You know, if getting the job done were easy, we would not need advocates.
I find myself in difficult situations sometimes. I assure someone I will help them. I warn them I do not know how to solve the problem, but we will figure something out. At that point it is time to start going through the list of people I know, reading up on whatever the problem is, and basically banging my head into the wall.
These experiences turn me into every case manager and social worker’s nightmare. Here I am muddling in their affairs, promising people things we have no way to obtain, and in general expecting all the stars to align in my patient’s favor. Oh, I assure you I am not a miracle worker. I try to set up the expectation I will fail.
And I do. I fail many times. I am forced to humble myself and repeatedly explain to people I have no idea what I am doing.
It is not a big deal to help someone with something you are an expert in, that is typically just finding the need. Now, try to help someone with something you never even knew could be a problem. You don’t even know you don’t know.
So, I start asking questions. People become exasperated when they give me an answer and I deem it the wrong answer. That did not solve my problem. So, next solution. Will the next step please stand up? Admit it, Slim Shady just popped into your head. I pester people until they finally breakdown and start contacting their super magic resources. Still no luck? Okay, let’s keep bugging people until someone finds someone who knows a possible solution.
I do not mean to indicate I deserve credit for any of the out of the box solutions people help me come up with. If we are being honest, my role is to act like a two-year old and continue to pester with “Why?” Why can’t we try this solution? Why won’t they let us do this? Well, the way I want to do things makes the most sense. What do you mean it is illegal? Oh….. okay. How about this? No? Why? Why can’t we try? Fine. This goes on and on.

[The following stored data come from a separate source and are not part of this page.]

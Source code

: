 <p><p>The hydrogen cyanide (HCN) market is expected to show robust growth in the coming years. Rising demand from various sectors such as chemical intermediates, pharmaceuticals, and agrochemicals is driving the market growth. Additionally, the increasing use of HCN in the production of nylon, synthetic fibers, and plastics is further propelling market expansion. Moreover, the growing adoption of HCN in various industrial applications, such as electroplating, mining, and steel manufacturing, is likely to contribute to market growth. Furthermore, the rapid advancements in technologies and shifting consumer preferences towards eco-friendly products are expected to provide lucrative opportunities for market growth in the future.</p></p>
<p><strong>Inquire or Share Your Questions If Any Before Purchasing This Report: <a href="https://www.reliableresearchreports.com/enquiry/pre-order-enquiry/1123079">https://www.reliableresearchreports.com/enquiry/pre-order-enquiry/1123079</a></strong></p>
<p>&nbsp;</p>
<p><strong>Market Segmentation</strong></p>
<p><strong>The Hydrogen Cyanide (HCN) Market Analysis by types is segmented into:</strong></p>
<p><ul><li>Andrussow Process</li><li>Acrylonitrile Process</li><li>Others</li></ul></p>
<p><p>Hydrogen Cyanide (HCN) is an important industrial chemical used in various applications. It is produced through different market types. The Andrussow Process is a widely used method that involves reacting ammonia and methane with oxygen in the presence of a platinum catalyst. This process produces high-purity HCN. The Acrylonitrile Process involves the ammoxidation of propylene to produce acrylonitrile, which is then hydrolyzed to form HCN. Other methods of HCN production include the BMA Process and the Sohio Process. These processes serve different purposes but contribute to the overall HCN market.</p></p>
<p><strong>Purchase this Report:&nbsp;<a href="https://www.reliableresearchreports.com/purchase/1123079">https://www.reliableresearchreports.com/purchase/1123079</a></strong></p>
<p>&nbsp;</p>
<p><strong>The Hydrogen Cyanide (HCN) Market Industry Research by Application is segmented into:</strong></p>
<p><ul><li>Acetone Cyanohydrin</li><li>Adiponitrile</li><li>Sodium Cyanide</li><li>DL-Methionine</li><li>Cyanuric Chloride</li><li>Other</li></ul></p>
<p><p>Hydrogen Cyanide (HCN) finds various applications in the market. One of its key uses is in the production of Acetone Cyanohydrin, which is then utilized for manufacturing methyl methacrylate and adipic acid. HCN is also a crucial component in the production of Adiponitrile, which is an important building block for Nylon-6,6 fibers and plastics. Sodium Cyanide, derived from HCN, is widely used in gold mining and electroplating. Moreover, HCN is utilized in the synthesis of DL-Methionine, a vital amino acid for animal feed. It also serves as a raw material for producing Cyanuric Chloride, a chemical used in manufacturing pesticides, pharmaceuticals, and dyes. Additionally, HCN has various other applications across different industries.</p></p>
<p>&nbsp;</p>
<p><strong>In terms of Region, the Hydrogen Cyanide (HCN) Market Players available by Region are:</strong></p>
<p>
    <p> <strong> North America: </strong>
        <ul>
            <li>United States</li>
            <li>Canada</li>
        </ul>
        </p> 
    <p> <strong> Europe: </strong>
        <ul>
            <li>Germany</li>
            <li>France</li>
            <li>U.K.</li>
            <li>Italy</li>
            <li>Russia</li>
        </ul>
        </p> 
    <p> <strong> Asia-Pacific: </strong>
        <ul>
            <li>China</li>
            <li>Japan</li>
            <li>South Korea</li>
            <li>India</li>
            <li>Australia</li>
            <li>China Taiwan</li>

Now for the best part. After I have pestered someone all day without a good solution, I make them explain everything again. I plead. I cajole. I ask them to throw me under the bus if it will help get the information we need. Please, tell this person the stupid nurse practitioner you work with has messed everything up, and could they please help you understand the process so you can supervise the stupid nurse practitioner complete the task. You would be amazed at how well that works.
See, if these problems were easy to solve people would not tell me about their issue. If there was already an easy solution one of the other people they had gone to for help would have just taken care of it. Instead, the other people know the difficulty in finding a solution, and they just can’t do it. They may not know anything about it. Maybe they just don’t want to.
Why can’t I do that? Because when I need help with something big for my family, I hope I can find someone who says “I don’t know how to fix this, but we will figure it out.”
**** If you are a case manager, social worker, supervisor, physician, friend, or just someone I call to beg for help… Thank you. I could not have helped without you. You are really the one who worked magic. I just acted as a voice. I suppose that happens when you are an obnoxious loud mouth. You are the best.